Michigan held a statewide hand ballot recount for three days before the courts prevented its completion. I had the privilege to volunteer at a county recount site as an attorney for Jill Stein’s campaign. Half of my job was to ensure that county workers followed state election law; the second half was arguing with other attorneys over whether a pen mark was a vote or just a stray pen mark (that was seriously a huge issue).
But I also found the experience to be incredibly informative on how we, as HR professionals, can improve our workplace effectiveness in 2017. While the recount could be viewed as a formality that may never happen again, it gave us three ways to help our organizations achieve real business goals.
This is the first segment in a two-part Lessons series. Part 2 can be found here.
Think about an important work task you perform on a regular basis. When was the last time you evaluated the process for completing it? Is the procedure documented somewhere?
Process audits are imperative for organizational success. Employees perform tasks that may at first seem routine and established, but likely could be made more effective or efficient through a simple process evaluation.
Before 2016, Michigan had not held a statewide ballot recount since 1968 (election on whether to accept daylight savings time; the issue lost by about 500 votes), long before the current ballot-scanning machines were used. Recounts require officials to look at every ballot properly cast on Election Day, and determine whether the results reported by the machines match a hand count tally. The entire effort is designed to audit a particular Election Day task – the step where optical scanner machines accurately count the ballots.
During this recount, officials discovered problems with Election Day procedures stemming from ineffective pollworker training (see Part 2 of this series). For example, some precincts were unrecountable because pollworkers erroneously placed bad ballots (known as “spoiled ballots”) in the good ballot pile. Since you can’t tell which ballots are the bad ones (they all look the same), you can’t legally recount any ballots in that pile.
While the hundreds of state and county workers hustled to hand count millions of ballots, we learned how the entire recount process works – including court involvement, hidden costs, personnel needs, time constraints, and political pressures. We saw gaps in the recount process – areas with higher risks of failure or inaccuracy.

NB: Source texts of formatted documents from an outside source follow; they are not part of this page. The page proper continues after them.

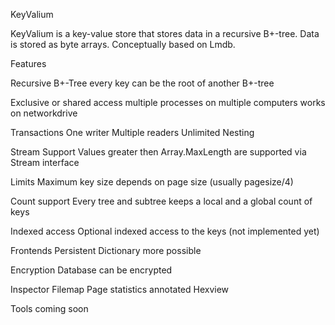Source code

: KeyValium

KeyValium is a key-value store that stores data in a recursive B+-tree. Data is stored as byte arrays. Conceptually based on Lmdb.

Features

Recursive B+-Tree 
    every key can be the root of another B+-tree

Exclusive or shared access
    multiple processes on multiple computers
    works on networkdrive 

Transactions
    One writer
    Multiple readers
    Unlimited Nesting

Stream Support
    Values greater then Array.MaxLength are supported via Stream interface
    
Limits
    Maximum key size depends on page size (usually pagesize/4)

Count support
    Every tree and subtree keeps a local and a global count of keys

Indexed access
    Optional indexed access to the keys (not implemented yet)

Frontends
    Persistent Dictionary
    more possible
    
Encryption
    Database can be encrypted

Inspector
    Filemap
    Page statistics
    annotated Hexview

Tools
    coming soon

The State Board of Canvassers and county clerks found ways to improve election and post-election processes. It was a very enlightening experience for the state of Michigan.

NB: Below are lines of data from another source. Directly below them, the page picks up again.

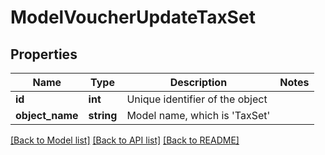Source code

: # ModelVoucherUpdateTaxSet

## Properties
Name | Type | Description | Notes
------------ | ------------- | ------------- | -------------
**id** | **int** | Unique identifier of the object | 
**object_name** | **string** | Model name, which is &#x27;TaxSet&#x27; | 

[[Back to Model list]](../../README.md#documentation-for-models) [[Back to API list]](../../README.md#documentation-for-api-endpoints) [[Back to README]](../../README.md)

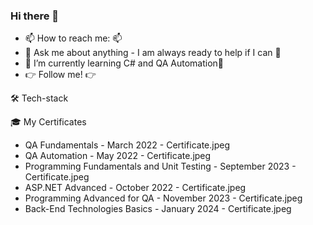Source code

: ### Hi there 👋

- 📫 How to reach me: 📫 
- 💬 Ask me about anything - I am always ready to help if I can 💯
- 🌱  I’m currently learning C# and QA Automation🌱
- 👉 Follow me! 👉

🛠 Tech-stack

🎓 My Certificates
- QA Fundamentals - March 2022 - Certificate.jpeg
- QA Automation - May 2022 - Certificate.jpeg
- Programming Fundamentals and Unit Testing - September 2023 - Certificate.jpeg
- ASP.NET Advanced - October 2022 - Certificate.jpeg
- Programming Advanced for QA - November 2023 - Certificate.jpeg
- Back-End Technologies Basics - January 2024 - Certificate.jpeg
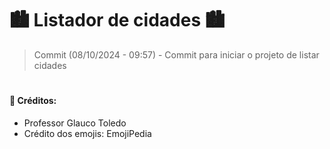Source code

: # 🏙️ Listador de cidades 🏙️

> Commit (08/10/2024 - 09:57) - Commit para iniciar o projeto de listar cidades

#

#### 🎉 Créditos:
- Professor Glauco Toledo
- Crédito dos emojis: EmojiPedia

Everyone was there to audit the Election Day ballot count; but what ended up happening was much bigger. As this was the largest recount in state history, the effort gave state and county officials (as well as the public) a chance to fully review the process for conducting a statewide recount. They will be more prepared for future recounts because of what was learned here. In essence, we participated in an audit of the recount process while auditing the ballot total – a process audit of a process audit.
How often do you perform process audits? Do you have a library of Standard Operating Procedures (SOPs) you can review? What processes do you and your employers routinely perform that are not written down? How can you improve routine tasks?
We spend a lot of time assessing job descriptions and restructuring positions, but we need to focus on the tasks as well. It is vital to periodically take a quality improvement approach to our common work tasks and processes.
Factory line supervisors do this all the time, searching for faster and more effective ways to turn a ratchet or attach a screw. UPS improved delivery times by engineering a specific process for drivers to get out of their trucks. Task audits are fundamental to the success of those organizations, and it is just as important for office-based jobs.
For example, we can audit our basic HR department tasks and processes. How do your recruiters arrange candidate interviews? How do you document the results of an employee discipline decision? Think about even the most fundamental office tasks. How do you answer the phone? Do these processes work the way we want them to? Audit!
Start by writing down the tasks you do as part of your job, and note which tasks have written procedures. What tasks do you think could be made more efficient? Evaluate those processes, and create a written SOP for the tasks without one (bonus effect: your successor will greatly appreciate these). Then move on to the tasks performed by others in your department.
Don’t be afraid to open your basic tasks and processes to scrutiny. Evaluation leads to improvement; developing your organization’s efficiency and effectiveness directly increases its chance for success.